By WILLIAM DART
Miki Tsunoda and Caroline Almonte, the violinist and pianist of Duo Sol, were lavish with their compliments from the stage of the Town Hall on Tuesday night.
They liked our food, our wine and our city. Almonte was thrilled John Chen had won in Sydney, and held our Town Hall Steinway in considerable esteem.
Alas, by the time the pianist was giving us her assurances, we were halfway through a recital that already seemed less than many must have been hoping for.
The opening Dvorak Sonatina, a charmer from the composer's time in America, was simply drab. There were too many dead patches in Tsunoda's line; too many moments when bow control was suspect.
The Larghetto, one of Dvorak's freshest, was marred by peremptory portamenti that would become a liability throughout the evening.
On the positive side, the partnership between the two women was unfaultable, serving them well in a lively performance of Anthony Ritchie's Rhapsody, a fairly conservative work from the Dunedin composer, written six years ago for Wilma Smith and Michael Houstoun.
Debussy's Sonata, the only major work to be delivered from memory, once more showed enviable ensemble, although it was not without some strident lapses from Tsunoda.
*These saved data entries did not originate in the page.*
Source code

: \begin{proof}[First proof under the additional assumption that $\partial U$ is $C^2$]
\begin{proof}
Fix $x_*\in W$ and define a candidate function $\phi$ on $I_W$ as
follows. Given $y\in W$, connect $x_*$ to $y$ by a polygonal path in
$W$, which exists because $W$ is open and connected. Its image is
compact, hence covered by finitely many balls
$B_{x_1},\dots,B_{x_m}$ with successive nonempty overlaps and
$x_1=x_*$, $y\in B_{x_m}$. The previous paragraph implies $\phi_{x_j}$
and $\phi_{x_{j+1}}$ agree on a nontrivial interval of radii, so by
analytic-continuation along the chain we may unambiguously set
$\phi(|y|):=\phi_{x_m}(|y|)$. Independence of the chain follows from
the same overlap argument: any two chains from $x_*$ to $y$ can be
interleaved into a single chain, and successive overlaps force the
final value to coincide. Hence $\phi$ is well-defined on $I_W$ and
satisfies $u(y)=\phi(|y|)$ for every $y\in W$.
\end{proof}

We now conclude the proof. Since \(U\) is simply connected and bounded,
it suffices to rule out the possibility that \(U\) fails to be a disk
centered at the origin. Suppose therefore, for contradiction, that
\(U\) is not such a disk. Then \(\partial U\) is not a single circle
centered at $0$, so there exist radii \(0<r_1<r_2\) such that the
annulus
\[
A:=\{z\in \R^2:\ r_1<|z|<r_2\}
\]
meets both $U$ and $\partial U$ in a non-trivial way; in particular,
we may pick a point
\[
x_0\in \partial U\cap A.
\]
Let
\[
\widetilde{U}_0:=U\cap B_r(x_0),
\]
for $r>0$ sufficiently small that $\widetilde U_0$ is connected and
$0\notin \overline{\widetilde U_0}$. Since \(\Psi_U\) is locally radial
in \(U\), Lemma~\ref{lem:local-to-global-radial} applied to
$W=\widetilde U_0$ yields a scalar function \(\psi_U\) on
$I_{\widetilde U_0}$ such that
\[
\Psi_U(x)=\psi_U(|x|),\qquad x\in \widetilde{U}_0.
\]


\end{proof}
Still, there was poetry here, especially in the slow movement with the two women in ghostly union, creating music as Debussy had stipulated, "espressif et sans rigueur".
After interval, the duo's other memory piece, Korngold's Garden Scene from the Austrian composer's Much Ado About Nothing found them at their best.
Tsunoda played with a rich, broad tone and Almonte's piano supplied an appropriately sumptuous backdrop.
Finally, there was the piece de resistance, Richard Strauss' Violin Sonata, much of which I found eminently easy to resist.
Almonte, apart from one fluttering spell, was superb; Tsunoda marred the outer movements with intonation lapses, those troublesome portamenti and a general thinness of tone.
Only in the gentler clime of the Andante cantabile did Strauss' melodies float as they should.
What has almost become the inevitable Piazzolla encore was suitably sultry, although much longer than necessary; certainly after last weekend, when Steven Isserlis gave his audience such intense pleasure with encores a fraction of the length.